Stored data:
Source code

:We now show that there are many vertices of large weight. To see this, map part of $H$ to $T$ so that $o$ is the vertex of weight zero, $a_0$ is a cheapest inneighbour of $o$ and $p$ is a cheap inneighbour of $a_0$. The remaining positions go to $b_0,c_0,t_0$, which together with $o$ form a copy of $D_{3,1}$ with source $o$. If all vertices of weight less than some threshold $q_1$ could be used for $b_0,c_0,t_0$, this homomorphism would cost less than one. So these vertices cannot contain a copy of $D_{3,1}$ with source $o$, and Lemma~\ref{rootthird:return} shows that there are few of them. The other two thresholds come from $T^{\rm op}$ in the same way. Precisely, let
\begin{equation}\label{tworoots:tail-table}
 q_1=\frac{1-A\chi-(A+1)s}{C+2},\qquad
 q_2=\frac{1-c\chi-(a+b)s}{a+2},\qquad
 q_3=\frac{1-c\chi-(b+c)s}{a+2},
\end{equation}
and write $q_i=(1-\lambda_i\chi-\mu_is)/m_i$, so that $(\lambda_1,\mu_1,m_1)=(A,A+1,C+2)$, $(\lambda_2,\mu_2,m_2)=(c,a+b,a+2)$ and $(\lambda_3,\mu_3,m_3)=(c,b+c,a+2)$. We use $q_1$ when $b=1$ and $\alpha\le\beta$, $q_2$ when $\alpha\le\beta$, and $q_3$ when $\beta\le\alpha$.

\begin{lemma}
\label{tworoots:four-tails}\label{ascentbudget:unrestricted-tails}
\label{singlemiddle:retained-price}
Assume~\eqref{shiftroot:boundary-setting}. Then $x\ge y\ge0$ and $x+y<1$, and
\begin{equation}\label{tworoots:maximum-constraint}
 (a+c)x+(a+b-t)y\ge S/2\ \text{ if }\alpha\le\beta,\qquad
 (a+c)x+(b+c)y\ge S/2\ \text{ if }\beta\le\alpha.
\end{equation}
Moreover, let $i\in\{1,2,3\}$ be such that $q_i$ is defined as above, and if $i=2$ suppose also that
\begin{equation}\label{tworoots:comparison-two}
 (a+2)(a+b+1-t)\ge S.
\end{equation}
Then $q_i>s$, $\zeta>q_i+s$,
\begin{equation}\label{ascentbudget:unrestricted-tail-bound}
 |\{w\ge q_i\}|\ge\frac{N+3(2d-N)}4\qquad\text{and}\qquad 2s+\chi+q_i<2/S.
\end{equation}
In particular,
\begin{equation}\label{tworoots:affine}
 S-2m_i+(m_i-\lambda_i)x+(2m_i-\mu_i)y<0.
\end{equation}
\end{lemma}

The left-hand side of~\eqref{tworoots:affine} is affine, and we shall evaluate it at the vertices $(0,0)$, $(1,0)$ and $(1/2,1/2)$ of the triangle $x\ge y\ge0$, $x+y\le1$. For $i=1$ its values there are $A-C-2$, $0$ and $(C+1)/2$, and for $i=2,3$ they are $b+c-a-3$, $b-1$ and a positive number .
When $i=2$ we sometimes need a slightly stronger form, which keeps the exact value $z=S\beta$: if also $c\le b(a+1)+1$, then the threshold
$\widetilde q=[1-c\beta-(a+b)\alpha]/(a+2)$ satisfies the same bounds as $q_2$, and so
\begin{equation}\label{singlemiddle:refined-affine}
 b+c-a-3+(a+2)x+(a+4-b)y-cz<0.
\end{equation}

Your task » What is wanted is the number of lines holding "affine" in the entries. Nothing else should be given.

Written reply » 3